James Backstrom, Author

View Original

Improve your Writing with Statistical Sampling

What in hell does statistical sampling have to do with writing? What is statistical sampling for that matter? Statistical sampling is a method for making choices for the purposes of an experiment or testing a hypothesis. On the surface, this doesn’t have much to do with writing. After all, writing is not an experiment. And testing a hypothesis in writing can cost a lot of time if it turns out to be wrong (up to one year for a finished but unsellable book). That’s part of what this post is about, how to avoid wasting your time.

They way we’ll approach this is to show how statistical sampling can give you an idea of the market and the tropes that are in fashion. But first we have to explain how to do it, the assumptions we’ll be working under, and a realistic method.

First, statistical sampling is about selecting a subset of a given population (randomly) in order to test hypotheses about the population. If that sounds a bit technical, don’t worry. Basically, if you have some number of people, you can take a random smaller group of them (the subset) and safely assume that they are a viable representation of the whole people. This is because most traits among humankind (or the physical world for that matter) are normally distributed. That means that 2/3 of the population lies within one standard deviation of the average for any given trait. Standard deviation is a measure of how variable (spaced out) the trait is.

For example, the average height of women worldwide is 5 ft. 4.5 in. with a standard deviation of 2.5 inches. That means that 2/3 of women worldwide are between 5 ft. 2 in. and 5 ft. 7 in. The other 1/3 is split between the higher and lower heights.
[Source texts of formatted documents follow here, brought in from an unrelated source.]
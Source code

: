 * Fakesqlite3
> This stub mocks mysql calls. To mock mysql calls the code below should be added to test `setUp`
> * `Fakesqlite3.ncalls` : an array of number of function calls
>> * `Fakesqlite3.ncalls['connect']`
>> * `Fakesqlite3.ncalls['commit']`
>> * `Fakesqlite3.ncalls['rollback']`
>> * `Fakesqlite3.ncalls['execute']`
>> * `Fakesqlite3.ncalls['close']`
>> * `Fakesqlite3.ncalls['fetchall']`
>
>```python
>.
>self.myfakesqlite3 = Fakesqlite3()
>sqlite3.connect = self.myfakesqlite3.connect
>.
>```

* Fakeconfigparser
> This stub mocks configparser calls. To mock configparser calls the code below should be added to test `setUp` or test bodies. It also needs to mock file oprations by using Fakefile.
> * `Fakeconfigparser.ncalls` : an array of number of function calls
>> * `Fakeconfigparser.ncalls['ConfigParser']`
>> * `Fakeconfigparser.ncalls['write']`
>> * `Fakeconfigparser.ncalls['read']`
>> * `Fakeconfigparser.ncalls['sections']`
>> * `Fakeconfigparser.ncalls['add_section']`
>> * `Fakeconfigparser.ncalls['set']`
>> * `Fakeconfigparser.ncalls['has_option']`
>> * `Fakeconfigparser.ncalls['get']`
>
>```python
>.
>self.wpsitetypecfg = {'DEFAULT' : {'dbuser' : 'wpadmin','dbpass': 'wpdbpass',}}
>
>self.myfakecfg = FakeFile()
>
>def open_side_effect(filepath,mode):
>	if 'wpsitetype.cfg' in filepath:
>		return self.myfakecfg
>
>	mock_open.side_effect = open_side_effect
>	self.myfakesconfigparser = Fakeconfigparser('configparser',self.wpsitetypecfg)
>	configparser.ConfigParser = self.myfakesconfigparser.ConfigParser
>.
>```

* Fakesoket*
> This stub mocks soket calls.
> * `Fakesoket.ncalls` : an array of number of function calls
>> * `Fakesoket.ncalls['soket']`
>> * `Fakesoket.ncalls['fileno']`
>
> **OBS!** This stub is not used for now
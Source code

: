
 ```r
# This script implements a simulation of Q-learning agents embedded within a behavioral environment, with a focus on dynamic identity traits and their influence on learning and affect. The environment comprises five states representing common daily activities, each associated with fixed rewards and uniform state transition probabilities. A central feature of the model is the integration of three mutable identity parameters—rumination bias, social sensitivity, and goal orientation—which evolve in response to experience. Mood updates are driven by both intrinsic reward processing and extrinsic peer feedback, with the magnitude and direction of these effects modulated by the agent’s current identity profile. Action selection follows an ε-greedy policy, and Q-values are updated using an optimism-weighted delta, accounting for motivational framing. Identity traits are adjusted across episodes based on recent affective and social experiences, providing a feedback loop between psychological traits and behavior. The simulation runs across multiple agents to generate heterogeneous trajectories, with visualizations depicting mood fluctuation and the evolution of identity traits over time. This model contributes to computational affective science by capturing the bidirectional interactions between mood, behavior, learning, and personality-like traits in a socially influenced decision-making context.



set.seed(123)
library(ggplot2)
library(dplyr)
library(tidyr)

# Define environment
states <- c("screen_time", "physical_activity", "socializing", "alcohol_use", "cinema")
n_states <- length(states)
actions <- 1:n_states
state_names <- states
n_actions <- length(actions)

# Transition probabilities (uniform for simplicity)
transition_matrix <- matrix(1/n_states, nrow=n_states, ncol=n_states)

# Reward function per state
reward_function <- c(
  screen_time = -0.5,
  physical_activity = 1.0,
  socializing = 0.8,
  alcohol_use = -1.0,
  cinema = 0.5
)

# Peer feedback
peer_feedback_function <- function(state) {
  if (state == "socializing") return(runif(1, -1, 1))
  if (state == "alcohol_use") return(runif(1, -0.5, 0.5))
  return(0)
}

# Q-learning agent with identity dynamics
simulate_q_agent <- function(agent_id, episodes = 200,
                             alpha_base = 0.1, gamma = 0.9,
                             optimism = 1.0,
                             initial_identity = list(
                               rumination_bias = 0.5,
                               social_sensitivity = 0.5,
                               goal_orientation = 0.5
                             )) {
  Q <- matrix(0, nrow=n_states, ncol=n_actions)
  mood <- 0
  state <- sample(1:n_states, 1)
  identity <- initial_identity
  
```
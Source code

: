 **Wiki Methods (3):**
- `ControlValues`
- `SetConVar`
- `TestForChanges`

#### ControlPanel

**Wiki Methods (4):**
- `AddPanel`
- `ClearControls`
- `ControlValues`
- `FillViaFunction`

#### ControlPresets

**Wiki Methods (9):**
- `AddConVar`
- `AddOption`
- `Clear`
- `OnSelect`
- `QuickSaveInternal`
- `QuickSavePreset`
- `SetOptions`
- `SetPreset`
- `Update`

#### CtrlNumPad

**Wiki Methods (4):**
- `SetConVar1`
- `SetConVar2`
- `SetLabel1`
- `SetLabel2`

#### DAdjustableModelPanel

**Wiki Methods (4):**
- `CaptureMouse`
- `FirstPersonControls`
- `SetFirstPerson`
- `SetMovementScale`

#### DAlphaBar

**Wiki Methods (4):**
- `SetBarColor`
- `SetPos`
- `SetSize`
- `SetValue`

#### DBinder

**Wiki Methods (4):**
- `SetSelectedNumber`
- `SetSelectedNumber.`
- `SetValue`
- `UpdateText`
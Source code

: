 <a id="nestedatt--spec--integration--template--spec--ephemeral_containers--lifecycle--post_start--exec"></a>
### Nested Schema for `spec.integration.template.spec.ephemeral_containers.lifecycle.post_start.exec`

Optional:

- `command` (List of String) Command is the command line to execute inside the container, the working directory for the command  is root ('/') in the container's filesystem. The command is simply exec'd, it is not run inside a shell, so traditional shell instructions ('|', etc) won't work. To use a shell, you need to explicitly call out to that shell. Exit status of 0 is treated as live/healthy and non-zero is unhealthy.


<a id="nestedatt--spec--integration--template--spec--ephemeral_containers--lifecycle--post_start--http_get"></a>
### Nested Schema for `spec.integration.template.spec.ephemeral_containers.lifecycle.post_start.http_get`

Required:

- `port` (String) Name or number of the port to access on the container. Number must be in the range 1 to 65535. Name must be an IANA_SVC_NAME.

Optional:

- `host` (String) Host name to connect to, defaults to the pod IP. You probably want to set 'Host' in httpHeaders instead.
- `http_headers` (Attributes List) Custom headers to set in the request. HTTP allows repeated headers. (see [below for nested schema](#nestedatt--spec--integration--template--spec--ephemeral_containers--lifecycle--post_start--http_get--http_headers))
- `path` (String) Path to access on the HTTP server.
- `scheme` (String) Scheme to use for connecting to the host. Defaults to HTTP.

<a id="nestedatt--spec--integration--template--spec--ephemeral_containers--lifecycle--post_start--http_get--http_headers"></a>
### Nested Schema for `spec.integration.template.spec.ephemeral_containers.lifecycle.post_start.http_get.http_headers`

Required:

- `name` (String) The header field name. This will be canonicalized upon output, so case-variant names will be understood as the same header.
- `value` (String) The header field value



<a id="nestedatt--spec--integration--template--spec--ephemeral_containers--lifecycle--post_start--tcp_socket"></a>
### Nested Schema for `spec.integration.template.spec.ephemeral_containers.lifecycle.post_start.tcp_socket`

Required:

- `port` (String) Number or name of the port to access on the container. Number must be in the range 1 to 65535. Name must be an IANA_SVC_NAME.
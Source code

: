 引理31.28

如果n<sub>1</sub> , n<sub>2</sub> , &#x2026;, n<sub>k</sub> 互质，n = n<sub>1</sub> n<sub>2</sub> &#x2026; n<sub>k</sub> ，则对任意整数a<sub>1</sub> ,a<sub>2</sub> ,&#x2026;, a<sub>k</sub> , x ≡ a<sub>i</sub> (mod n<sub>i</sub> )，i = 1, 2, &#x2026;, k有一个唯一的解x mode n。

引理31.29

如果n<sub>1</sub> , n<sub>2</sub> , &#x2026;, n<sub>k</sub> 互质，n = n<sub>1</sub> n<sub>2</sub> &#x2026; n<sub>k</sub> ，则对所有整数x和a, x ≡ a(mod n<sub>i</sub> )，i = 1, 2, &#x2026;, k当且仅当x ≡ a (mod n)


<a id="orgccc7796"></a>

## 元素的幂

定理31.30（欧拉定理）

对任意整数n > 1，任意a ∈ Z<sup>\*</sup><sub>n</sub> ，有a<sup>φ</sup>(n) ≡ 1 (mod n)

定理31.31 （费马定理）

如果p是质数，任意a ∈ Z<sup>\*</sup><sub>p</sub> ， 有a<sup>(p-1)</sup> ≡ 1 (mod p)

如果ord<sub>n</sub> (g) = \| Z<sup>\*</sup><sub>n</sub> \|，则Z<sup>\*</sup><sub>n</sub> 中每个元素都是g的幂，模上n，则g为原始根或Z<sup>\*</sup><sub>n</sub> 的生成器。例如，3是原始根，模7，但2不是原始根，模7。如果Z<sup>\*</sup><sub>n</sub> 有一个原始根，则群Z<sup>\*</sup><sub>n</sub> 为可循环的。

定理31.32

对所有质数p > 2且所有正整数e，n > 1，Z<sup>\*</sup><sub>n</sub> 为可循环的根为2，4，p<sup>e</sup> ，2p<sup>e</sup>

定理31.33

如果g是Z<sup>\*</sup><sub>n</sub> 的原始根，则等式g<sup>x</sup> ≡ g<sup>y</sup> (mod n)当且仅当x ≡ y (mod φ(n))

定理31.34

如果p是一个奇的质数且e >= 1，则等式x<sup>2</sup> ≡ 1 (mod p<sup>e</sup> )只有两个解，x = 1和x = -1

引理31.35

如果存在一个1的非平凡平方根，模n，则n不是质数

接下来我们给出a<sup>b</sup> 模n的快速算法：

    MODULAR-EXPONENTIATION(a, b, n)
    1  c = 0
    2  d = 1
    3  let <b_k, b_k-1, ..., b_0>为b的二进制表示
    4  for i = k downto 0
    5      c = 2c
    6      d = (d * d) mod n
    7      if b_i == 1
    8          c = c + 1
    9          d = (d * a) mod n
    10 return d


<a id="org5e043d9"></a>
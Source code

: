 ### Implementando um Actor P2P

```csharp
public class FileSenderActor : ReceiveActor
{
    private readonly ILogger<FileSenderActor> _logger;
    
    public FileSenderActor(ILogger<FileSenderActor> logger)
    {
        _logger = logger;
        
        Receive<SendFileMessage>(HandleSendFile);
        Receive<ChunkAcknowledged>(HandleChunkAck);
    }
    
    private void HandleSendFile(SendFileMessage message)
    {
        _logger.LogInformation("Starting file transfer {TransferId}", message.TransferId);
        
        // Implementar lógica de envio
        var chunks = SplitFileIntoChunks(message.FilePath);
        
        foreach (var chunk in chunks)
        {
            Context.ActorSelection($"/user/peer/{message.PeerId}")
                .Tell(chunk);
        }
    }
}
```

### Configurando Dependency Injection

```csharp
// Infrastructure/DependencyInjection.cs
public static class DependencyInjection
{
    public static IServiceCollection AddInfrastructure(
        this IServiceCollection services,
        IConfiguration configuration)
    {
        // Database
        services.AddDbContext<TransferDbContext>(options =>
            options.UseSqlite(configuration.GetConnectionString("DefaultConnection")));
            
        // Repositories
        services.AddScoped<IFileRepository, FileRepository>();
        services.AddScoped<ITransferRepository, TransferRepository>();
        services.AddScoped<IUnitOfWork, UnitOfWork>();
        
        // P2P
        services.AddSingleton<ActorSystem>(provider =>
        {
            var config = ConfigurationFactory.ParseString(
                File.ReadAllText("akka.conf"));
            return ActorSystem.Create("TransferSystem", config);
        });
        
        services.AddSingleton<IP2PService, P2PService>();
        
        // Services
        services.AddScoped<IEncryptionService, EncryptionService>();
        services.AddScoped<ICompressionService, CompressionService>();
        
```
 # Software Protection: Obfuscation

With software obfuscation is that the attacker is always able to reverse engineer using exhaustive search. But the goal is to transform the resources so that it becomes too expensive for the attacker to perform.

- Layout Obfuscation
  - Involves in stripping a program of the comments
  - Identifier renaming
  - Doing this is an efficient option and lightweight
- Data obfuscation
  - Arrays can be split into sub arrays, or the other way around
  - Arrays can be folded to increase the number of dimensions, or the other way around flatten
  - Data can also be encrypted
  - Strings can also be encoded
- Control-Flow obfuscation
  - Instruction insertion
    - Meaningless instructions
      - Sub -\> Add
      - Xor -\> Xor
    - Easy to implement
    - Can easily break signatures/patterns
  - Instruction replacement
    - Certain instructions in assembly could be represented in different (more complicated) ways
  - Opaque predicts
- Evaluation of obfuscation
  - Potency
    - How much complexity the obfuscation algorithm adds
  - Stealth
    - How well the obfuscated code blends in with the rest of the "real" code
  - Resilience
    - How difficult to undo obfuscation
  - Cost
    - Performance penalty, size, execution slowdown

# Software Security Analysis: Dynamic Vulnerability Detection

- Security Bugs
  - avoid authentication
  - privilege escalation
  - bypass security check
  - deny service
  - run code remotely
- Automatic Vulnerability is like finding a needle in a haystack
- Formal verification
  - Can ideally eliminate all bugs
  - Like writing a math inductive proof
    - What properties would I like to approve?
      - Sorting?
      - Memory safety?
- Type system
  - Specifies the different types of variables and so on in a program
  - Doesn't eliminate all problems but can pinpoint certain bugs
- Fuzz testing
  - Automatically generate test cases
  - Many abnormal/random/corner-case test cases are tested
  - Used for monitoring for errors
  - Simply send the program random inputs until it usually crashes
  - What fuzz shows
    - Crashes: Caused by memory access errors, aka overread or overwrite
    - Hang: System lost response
We’re not going to get into the math of calculating standard deviations here because it truly does have little to do with writing. However, understanding the principle is important for a number of reasons, not least of which is understanding how to judge groups of things or people.

In order for standard deviations to work, you have to make sure that your sample is truly representative of the whole. For example, if you only sampled rich women and measured their heights, you would likely find them slightly taller on average with a smaller standard deviation. That is because the sample is skewed, in this case by income.

To combat this, we use random sampling. To properly random sample, you must have access to the entire population in question and the ability to pull anyone from it at random. In most cases this is not possible, but with enough demographic data you can control for variables like income and use a smaller subset of the population to sample from. It’s not perfect, but it’s what we’ve got to work with.

How it applies - This applies to writing skill because you can safely assume that writing skill is normally distributed (since it is a human trait). That means that you can sample a given population of books and find a fairly accurate representation of the state of the business. The caveat is you must choose the population very carefully and randomly select from within it. The best way to do this is to specialize your population. If you’re a fantasy writer like me, then you don’t need to sample every book ever written to understand your market. You just need to sample fantasy books. You could even go a step further and work with a sub-genre, such as dark fantasy.

Say that’s what we’re doing: looking at dark fantasy. First, you’ll want to determine the purpose of your search. Are you looking to understand the current market, the historical market, or something in between. Most books are published two years after they’re written, so even if you sampled only books published in the last year you are still two - three years behind the current trends.

For our purposes (assessing the current market) you’ll want to look at books that are recently published. I’d recommend five years since that is what most agents recommend as a time-frame to find comparative titles for your work. Now that we’ve narrowed down the population to dark fantasy published in the last five years, we have to assemble the population. You can get this information from Publisher’s Marketplace or by asking to see a catalogue of titles at your local bookstore. Not what they’re carrying, the catalogue of titles they have access to from their distributor.

Once you have that, compile the list. Include authors and book titles, along with publish date. Microsoft Excel or another spreadsheet program is ideal for this. This is not a perfect process. It will ignore most self-published works since they do not appear on distributor catalogs. It can alos ignore certain smaller publishing presses. I don’t know of a way to accurately close this gap. If anyone does, drop me a line.

Once you have your list, randomly select 30 titles from it. I won’t get into the math. Just understand that for any given population (if it is truly all-inclusive) 30 examples will be sufficient to gauge the population.

Congratulations! You now have a 30 book reading list specific to your market. Try to complete the list within a year, noting the tropes used (tvtropes can help with this). You should get a spread of data that clues you in to what is used (and not used).

If you’re truly industrious, take detailed data about anything you can think of (such as character ethnicity, age, tropes, moral compass, etc.). Then, using Excel or some other program, figure out the average distribution of tropes and the standard deviations of those tropes. This part is optional.

If you didn’t do the math above, don’t worry. You’ve still built a thorough understanding of what the market is like right now. You’ve also likely read a good deal of novels that you never would have otherwise, have a better understanding of the range of talent of published authors, and should be full of ideas for your own work.

Congratulations! Now, get back to writing.